Könntet Ihr Euch nicht kurz die Mühe machen und Euch ein Pseudonym ausdenken? Dann wäre es einfacher auf Euch zu antworten.

Vielen Dank!

@letzter anonym: ;-)

testuser hat gesagt…

ah jetzt habe ich anscheinend
das richtige Fenster zum namens
Angabe gefunden? sorry, die Technik..


der Rahmen: lass uns eine gemütliche gesittete
gut organisierte vernünftige verlässliche angenehme
wohlriechende nette gut geregelte soziale
veranstaltung aus dem Tango machen

ohne das geht es nicht
aber irgendwann riechen sie alt und langweilen
und verkommen

der Tango ist organisch beweglich lebendig
ein Tier

ein wiederaufgewecktes wildes Tier
es gilt ihm zu futtern
alles neue ist ihm willkommen

frauen haben längst
Wege gefunden um Männer offen
und elegant zum tanzen
aufzufordern

Aurora hat gesagt…

...und ewig lockt das Weib ;-)

auch anonym hat gesagt…

Mitleid? Gleich zu Beginn kam mir ein Gedanke, der sich im Laufe des Lesens der Kommentar wieder in mein Oberbewußtsein schlich.

Sind nicht die zu bemitleiden, die sich einen Taxitänzer/in mieten? Der Spaß der Überraschung, der Enttäuschun oder des Wartens geht ihnen doch verloren.

Aber für jeden ist Tango etwas anderes. Und doch suche ich die, die mit mir den gleichen oder doch ähnlichen Spaß teilen können.

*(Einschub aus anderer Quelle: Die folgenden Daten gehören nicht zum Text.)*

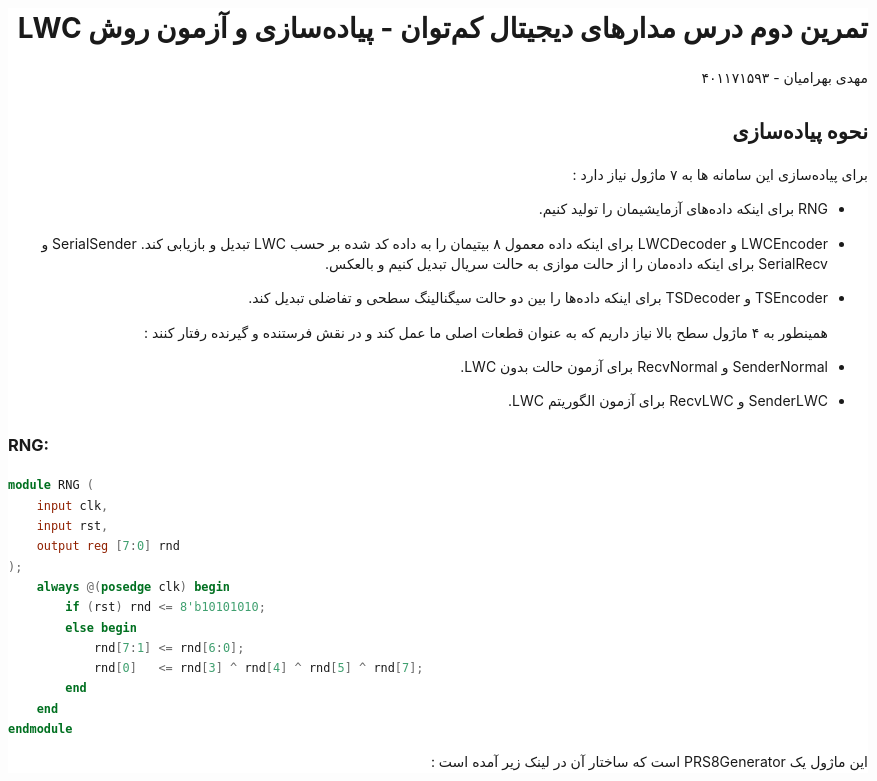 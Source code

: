 <div dir='rtl'>

# تمرین دوم درس مدار‌های دیجیتال کم‌توان - پیاده‌سازی و آزمون روش LWC

مهدی بهرامیان - ۴۰۱۱۷۱۵۹۳

## نحوه پیاده‌سازی

برای پیاده‌سازی
این سامانه ها به ۷ ماژول نیاز دارد :

- RNG برای اینکه داده‌های آزمایشیمان را تولید کنیم.
- LWCEncoder و LWCDecoder
  برای اینکه داده معمول ۸ بیتیمان را به داده کد شده بر حسب LWC تبدیل و بازیابی کند.
  SerialSender و SerialRecv
  برای اینکه داده‌مان
  را از حالت موازی به حالت سریال تبدیل کنیم و بالعکس.
- TSEncoder و TSDecoder
  برای اینکه داده‌ها را
  بین دو حالت سیگنالینگ سطحی و تفاضلی تبدیل کند.

  همینطور به ۴ ماژول سطح بالا نیاز داریم که به عنوان قطعات اصلی ما عمل کند و در نقش فرستنده
  و گیرنده رفتار کنند :

- SenderNormal و RecvNormal برای آزمون حالت بدون LWC.
- SenderLWC و RecvLWC برای آزمون الگوریتم LWC.

</div>

### RNG:

```verilog
module RNG (
    input clk,
    input rst,
    output reg [7:0] rnd
);
    always @(posedge clk) begin
        if (rst) rnd <= 8'b10101010;
        else begin
            rnd[7:1] <= rnd[6:0];
            rnd[0]   <= rnd[3] ^ rnd[4] ^ rnd[5] ^ rnd[7];
        end
    end
endmodule
```

<div dir='rtl'>
    این ماژول یک
    PRS8Generator
    است که ساختار آن در لینک زیر آمده است :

Soziales Tanzen gern gelegentlicht. Doch welches Bild würde eine Milonga abgeben, wo alle nur aus Nettigkeit miteinander tanzen. Zum Glück waren die Milongas die ich besuchte, als ich noch nicht tanzte dieser Art! Denn sonnst hätte ich nicht bemerkt, dass es mein Tanz ist, den ich unbedingt lernen wollte.

Ich wünschen allen, dass sie ihren individuellen Spaß auf den Milongas finden!